Records below:

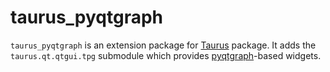 # taurus_pyqtgraph

`taurus_pyqtgraph` is an extension package for [Taurus] package. It
adds the `taurus.qt.qtgui.tpg` submodule which provides [pyqtgraph]-based 
widgets.



[Taurus]: http://taurus-scada.org
[pyqtgraph]: http://pyqtgraph.org
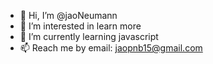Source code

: - 👋 Hi, I’m @jaoNeumann
- 👀 I’m interested in learn more
- 🌱 I’m currently learning javascript
- 📫 Reach me by email: jaopnb15@gmail.com

<!---
JoaoOmestre/JoaoOmestre is a ✨ special ✨ repository because its `README.md` (this file) appears on your GitHub profile.
You can click the Preview link to take a look at your changes.
--->
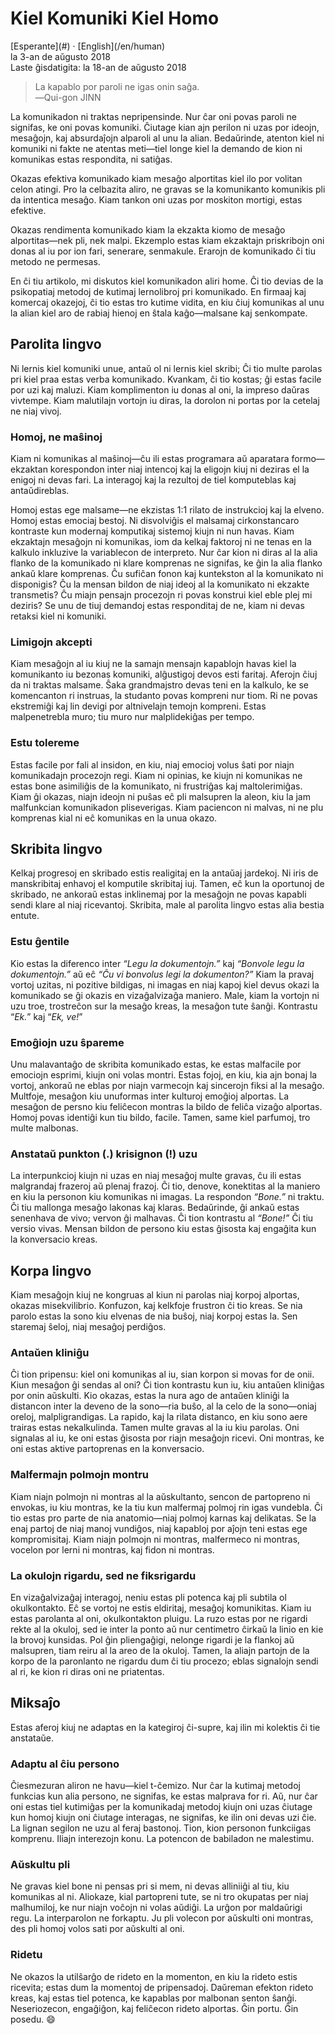 Kiel Komuniki Kiel Homo
=======================

<div class="center">[Esperante](#) · [English](/en/human)</div>
<div class="center">la 3-an de aŭgusto 2018</div>
<div class="center">Laste ĝisdatigita: la 18-an de aŭgusto 2018</div>

>La kapablo por paroli ne igas onin saĝa.<br>
>―Qui-gon JINN

La komunikadon ni traktas nepripensinde. Nur ĉar oni povas paroli ne signifas, ke oni povas
komuniki. Ĉiutage kian ajn perilon ni uzas por ideojn, mesaĝojn, kaj absurdaĵojn alparoli al unu la
alian. Bedaŭrinde, atenton kiel ni komuniki ni fakte ne atentas meti—tiel longe kiel la demando de
kion ni komunikas estas respondita, ni satiĝas.

Okazas efektiva komunikado kiam mesaĝo alportitas kiel ilo por volitan celon atingi. Pro la
celbazita aliro, ne gravas se la komunikanto komunikis pli da intentica mesaĝo. Kiam tankon oni uzas
por moskiton mortigi, estas efektive.

Okazas rendimenta komunikado kiam la ekzakta kiomo de mesaĝo alportitas—nek pli, nek
malpi. Ekzemplo estas kiam ekzaktajn priskribojn oni donas al iu por ion fari, senerare,
senmakule. Erarojn de komunikado ĉi tiu metodo ne permesas.

En ĉi tiu artikolo, mi diskutos kiel komunikadon aliri home. Ĉi tio devias de la psikopatiaj metodoj
de kutimaj lernolibroj pri komunikado. En firmaaj kaj komercaj okazejoj, ĉi tio estas tro kutime
vidita, en kiu ĉiuj komunikas al unu la alian kiel aro de rabiaj hienoj en ŝtala kaĝo—malsane kaj
senkompate.


Parolita lingvo
---------------

Ni lernis kiel komuniki unue, antaŭ ol ni lernis kiel skribi; Ĉi tio multe parolas pri kiel praa estas
verba komunikado. Kvankam, ĉi tio kostas; ĝi estas facile por uzi kaj maluzi. Kiam komplimenton iu
donas al oni, la impreso daŭras vivtempe. Kiam malutilajn vortojn iu diras, la dorolon ni portas por
la cetelaj ne niaj vivoj.


### Homoj, ne maŝinoj

Kiam ni komunikas al maŝinoj—ĉu ili estas programara aŭ aparatara formo—ekzaktan korespondon inter
niaj intencoj kaj la eligojn kiuj ni deziras el la enigoj ni devas fari. La interagoj kaj la
rezultoj de tiel komputeblas kaj antaŭdireblas.

Homoj estas ege malsame—ne ekzistas 1:1 rilato de instrukcioj kaj la elveno. Homoj estas emociaj
bestoj. Ni disvolviĝis el malsamaj cirkonstancaro kontraste kun modernaj komputikaj sistemoj kiujn
ni nun havas. Kiam ekzaktajn mesaĝojn ni komunikas, iom da kelkaj faktoroj ni ne tenas en la kalkulo
inkluzive la variablecon de interpreto. Nur ĉar kion ni diras al la alia flanko de la komunikado ni
klare komprenas ne signifas, ke ĝin la alia flanko ankaŭ klare komprenas. Ĉu sufiĉan fonon kaj
kuntekston al la komunikato ni disponigis? Ĉu la mensan bildon de niaj ideoj al la komunikato ni
ekzakte transmetis? Ĉu miajn pensajn procezojn ri povas konstrui kiel eble plej mi deziris? Se unu
de tiuj demandoj estas responditaj de ne, kiam ni devas retaksi kiel ni komuniki.


### Limigojn akcepti

Kiam mesaĝojn al iu kiuj ne la samajn mensajn kapablojn havas kiel la komunikanto iu bezonas
komuniki, alĝustigoj devos esti faritaj. Aferojn ĉiuj da ni traktas malsame. Ŝaka grandmajstro devas
teni en la kalkulo, ke se komencanton ri instruas, la studanto povas kompreni nur tiom. Ri ne povas
ekstremiĝi kaj lin devigi por altnivelajn temojn kompreni. Estas malpenetrebla muro; tiu muro nur
malplidekiĝas per tempo.


### Estu tolereme

Estas facile por fali al insidon, en kiu, niaj emocioj volus ŝati por niajn komunikadajn procezojn
regi. Kiam ni opinias, ke kiujn ni komunikas ne estas bone asimiliĝis de la komunikato, ni
frustriĝas kaj maltolerimiĝas. Kiam ĝi okazas, niajn ideojn ni puŝas eĉ pli malsupren la aleon, kiu
la jam malfunkcian komunikadon pliseverigas. Kiam paciencon ni malvas, ni ne plu komprenas kial ni
eĉ komunikas en la unua okazo.


Skribita lingvo
---------------

Kelkaj progresoj en skribado estis realigitaj en la antaŭaj jardekoj. Ni iris de manskribitaj
enhavoj el komputile skribitaj iuj. Tamen, eĉ kun la oportunoj de skribado, ne ankoraŭ estas
inklinemaj por la mesaĝojn ne povas kapabli sendi klare al niaj ricevantoj. Skribita, male al
parolita lingvo estas alia bestia entute.


### Estu ĝentile

Kio estas la diferenco inter _“Legu la dokumentojn.”_ kaj _“Bonvole legu la dokumentojn.”_ aŭ eĉ
_“Ĉu vi bonvolus legi la dokumenton?”_ Kiam la pravaj vortoj uzitas, ni pozitive bildigas, ni imagas
en niaj kapoj kiel devus okazi la komunikado se ĝi okazis en vizaĝalvizaĝa maniero. Male, kiam la
vortojn ni uzu troe, trostreĉon sur la mesaĝo kreas, la mesaĝon tute ŝanĝi. Kontrastu “_Ek._” kaj
“_Ek, ve!_”


### Emoĝiojn uzu ŝpareme

Unu malavantaĝo de skribita komunikado estas, ke estas malfacile por emociojn esprimi, kiujn oni
volas montri. Estas fojoj, en kiu, kia ajn bonaj la vortoj, ankoraŭ ne eblas por niajn varmecojn
kaj sincerojn fiksi al la mesaĝo. Multfoje, mesaĝon kiu unuformas inter kulturoj emoĝioj
alportas. La mesaĝon de persno kiu feliĉecon montras la bildo de feliĉa vizaĝo alportas. Homoj povas
identiĝi kun tiu bildo, facile. Tamen, same kiel parfumoj, tro multe malbonas.


### Anstataŭ punkton (.) krisignon (!) uzu

La interpunkcioj kiujn ni uzas en niaj mesaĝoj multe gravas, ĉu ili estas malgrandaj frazeroj aŭ
plenaj frazoj. Ĉi tio, denove, konektitas al la maniero en kiu la personon kiu komunikas ni
imagas. La respondon _“Bone.”_ ni traktu. Ĉi tiu mallonga mesaĝo lakonas kaj klaras. Bedaŭrinde, ĝi
ankaŭ estas senenhava de vivo; vervon ĝi malhavas. Ĉi tion kontrastu al _“Bone!”_ Ĉi tiu versio
vivas. Mensan bildon de persono kiu estas ĝisosta kaj engaĝita kun la konversacio kreas.


Korpa lingvo
------------

Kiam mesaĝojn kiuj ne kongruas al kiun ni parolas niaj korpoj alportas, okazas
misekvilibrio. Konfuzon, kaj kelkfoje frustron ĉi tio kreas. Se nia parolo estas la sono kiu elvenas
de nia buŝoj, niaj korpoj estas la. Sen staremaj ŝeloj, niaj mesaĝoj perdiĝos.


### Antaŭen kliniĝu

Ĉi tion pripensu: kiel oni komunikas al iu, sian korpon si movas for de onii. Kiun mesaĝon ĝi sendas
al oni? Ĉi tion kontrastu kun iu, kiu antaŭen kliniĝas por onin aŭskulti. Kio okazas, estas la nura
ago de antaŭen kliniĝi la distancon inter la deveno de la sono—ria buŝo, al la celo de la sono—oniaj
oreloj, malpligrandigas. La rapido, kaj la rilata distanco, en kiu sono aere trairas estas
nekalkulinda. Tamen multe gravas al la iu kiu parolas. Oni signalas al iu, ke oni estas ĝisosta por
riajn mesaĝojn ricevi. Oni montras, ke oni estas aktive partoprenas en la konversacio.


### Malfermajn polmojn montru

Kiam niajn polmojn ni montras al la aŭskultanto, sencon de partopreno ni envokas, iu kiu montras, ke
la tiu kun malfermaj polmoj rin igas vundebla. Ĉi tio estas pro parte de nia anatomio—niaj polmoj
karnas kaj delikatas. Se la enaj partoj de niaj manoj vundiĝos, niaj kapabloj por aĵojn teni
estas ege kompromisitaj. Kiam niajn polmojn ni montras, malfermeco ni montras, vocelon por lerni ni
montras, kaj fidon ni montras.


### La okulojn rigardu, sed ne fiksrigardu

En vizaĝalvizaĝaj interagoj, neniu estas pli potenca kaj pli subtila ol okulkontakto. Eĉ se vortoj
ne estis eldiritaj, mesaĝoj komunikitas. Kiam iu estas parolanta al oni, okulkontakton
pluigu. La ruzo estas por ne rigardi rekte al la okuloj, sed ie inter la ponto aŭ nur centimetro
ĉirkaŭ la linio en kie la brovoj kunsidas. Pol ĝin pliengaĝigi, nelonge rigardi je la flankoj aŭ
malsupren, tiam reiru al la areo de la okuloj. Tamen, la aliajn partojn de la korpo de la paronlanto
ne rigardu dum ĉi tiu procezo; eblas signalojn sendi al ri, ke kion ri diras oni ne priatentas.


Miksaĵo
-------

Estas aferoj kiuj ne adaptas en la kategiroj ĉi-supre, kaj ilin mi kolektis ĉi tie anstataŭe.


### Adaptu al ĉiu persono

Ĉiesmezuran aliron ne havu—kiel t-ĉemizo. Nur ĉar la kutimaj metodoj funkcias kun alia persono, ne
signifas, ke estas malprava for ri. Aŭ, nur ĉar oni estas tiel kutimiĝas per la komunikadaj metodoj
kiujn oni uzas ĉiutage kun homoj kiujn oni ĉiutage interagas, ne signifas, ke ilin oni devas uzi
ĉie. La lignan segilon ne uzu al feraj bastonoj. Tion, kion personon funkciigas komprenu. Iliajn
interezojn konu. La potencon de babiladon ne malestimu.


### Aŭskultu pli

Ne gravas kiel bone ni pensas pri si mem, ni devas alliniiĝi al tiu, kiu komunikas al ni. Aliokaze,
kial partopreni tute, se ni tro okupatas per niaj malhumiloj, ke nur niajn voĉojn ni volas
aŭdiĝi. La urĝon por maldaŭrigi regu. La interparolon ne forkaptu. Ju pli volecon por aŭskulti oni
montras, des pli homoj volos sati por aŭskulti al oni.


### Ridetu

Ne okazos la utilŝarĝo de rideto en la momenton, en kiu la rideto estis ricevita; estas dum la
momentoj de pripensadoj. Daŭreman efekton rideto kreas, kaj estas tiel potenca, ke kapablas por
malbonan senton ŝanĝi. Neseriozecon, engaĝiĝon, kaj feliĉecon rideto alportas. Ĝin portu. Ĝin
posedu. 😄
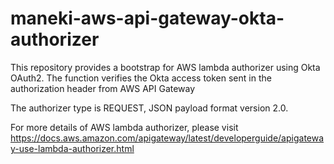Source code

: # maneki-aws-api-gateway-okta-authorizer
This repository provides a bootstrap for AWS lambda authorizer using Okta OAuth2. The function verifies the Okta access token sent in the authorization header from AWS API Gateway

The authorizer type is REQUEST, JSON payload format version 2.0.

For more details of AWS lambda authorizer, please visit https://docs.aws.amazon.com/apigateway/latest/developerguide/apigateway-use-lambda-authorizer.html
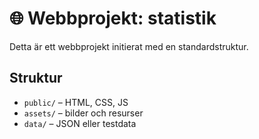 # 🌐 Webbprojekt: statistik

Detta är ett webbprojekt initierat med en standardstruktur.

## Struktur
- `public/` – HTML, CSS, JS
- `assets/` – bilder och resurser
- `data/` – JSON eller testdata
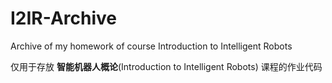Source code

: # I2IR-Archive
 Archive of my homework of course Introduction to Intelligent Robots

仅用于存放 **智能机器人概论**(Introduction to Intelligent Robots) 课程的作业代码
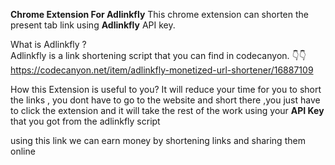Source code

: 
**Chrome Extension For Adlinkfly**
This chrome extension can shorten the present tab link using **Adlinkfly** API key.

What is Adlinkfly ?
<br/>
Adlinkfly is a link shortening script that you can find in codecanyon.
👇👇
https://codecanyon.net/item/adlinkfly-monetized-url-shortener/16887109

How this Extension is useful to you?
It will reduce your time for you to short the links , you dont have to go to the website and short there ,you just have to click the extension and it will
take the rest of the work using your **API Key** that you got from the adlinkfly script 
<br/>

using this link we can earn money by shortening links and sharing them online
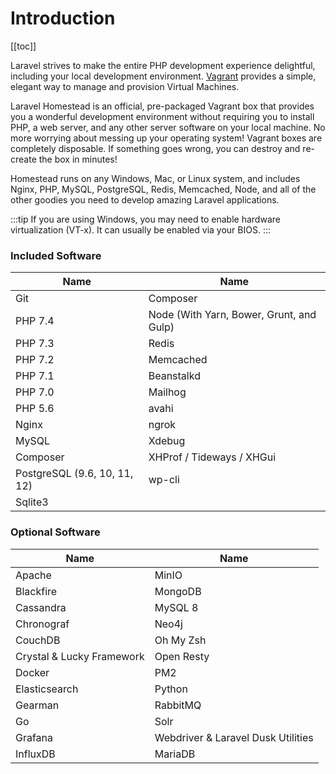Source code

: # Introduction

[[toc]]

Laravel strives to make the entire PHP development experience delightful, including your local development environment. [Vagrant](https://www.vagrantup.com) provides a simple, elegant way to manage and provision Virtual Machines.

Laravel Homestead is an official, pre-packaged Vagrant box that provides you a wonderful development environment without requiring you to install PHP, a web server, and any other server software on your local machine. No more worrying about messing up your operating system! Vagrant boxes are completely disposable. If something goes wrong, you can destroy and re-create the box in minutes!

Homestead runs on any Windows, Mac, or Linux system, and includes Nginx, PHP, MySQL, PostgreSQL, Redis, Memcached, Node, and all of the other goodies you need to develop amazing Laravel applications.

:::tip If you are using Windows, you may need to enable hardware virtualization (VT-x). It can usually be enabled via your BIOS.
:::

### Included Software

 Name | Name 
------------ | -------------
Git | Composer
PHP 7.4 | Node (With Yarn, Bower, Grunt, and Gulp)
PHP 7.3 | Redis
PHP 7.2 | Memcached
PHP 7.1 | Beanstalkd
PHP 7.0 | Mailhog
PHP 5.6 | avahi
Nginx | ngrok
MySQL | Xdebug
Composer| XHProf / Tideways / XHGui
PostgreSQL (9.6, 10, 11, 12) | wp-cli
Sqlite3 | 


### Optional Software

 Name | Name 
------------ | -------------
Apache | MinIO
Blackfire | MongoDB
Cassandra | MySQL 8
Chronograf | Neo4j
CouchDB | Oh My Zsh
Crystal & Lucky Framework | Open Resty
Docker | PM2
Elasticsearch | Python
Gearman | RabbitMQ
Go | Solr
Grafana | Webdriver & Laravel Dusk Utilities
InfluxDB | MariaDB
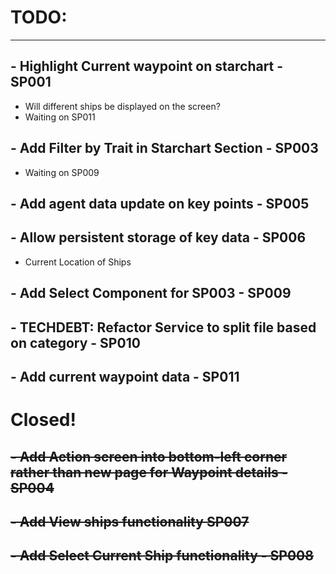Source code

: # TODO:

-------------------------
## - Highlight Current waypoint on starchart - SP001
 - Will different ships be displayed on the screen?
 - Waiting on SP011

## - Add Filter by Trait in Starchart Section - SP003
 - Waiting on SP009

## - Add agent data update on key points - SP005

## - Allow persistent storage of key data - SP006
 - Current Location of Ships

## - Add Select Component for SP003 - SP009

## - TECHDEBT: Refactor Service to split file based on category - SP010

## - Add current waypoint data - SP011

# Closed!

## ~~- Add Action screen into bottom-left corner rather than new page for Waypoint details - SP004~~

## ~~- Add View ships functionality SP007~~

## ~~- Add Select Current Ship functionality - SP008~~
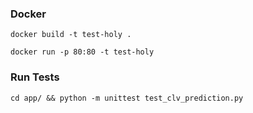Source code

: ### Docker
`docker build -t test-holy .`

`docker run -p 80:80 -t test-holy`

### Run Tests
`cd app/ && python -m unittest test_clv_prediction.py`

End of Records.

Work instructions: Would you repeat exactly, and only, the lines from the start of the records above through the line containing "- 🌱 I’m currently learning javascript", with the pictures omitted?

Finished exercise:
 # taurus_pyqtgraph

`taurus_pyqtgraph` is an extension package for [Taurus] package. It
adds the `taurus.qt.qtgui.tpg` submodule which provides [pyqtgraph]-based 
widgets.



[Taurus]: http://taurus-scada.org
[pyqtgraph]: http://pyqtgraph.org
Source code

: - 👋 Hi, I’m @jaoNeumann
- 👀 I’m interested in learn more
- 🌱 I’m currently learning javascript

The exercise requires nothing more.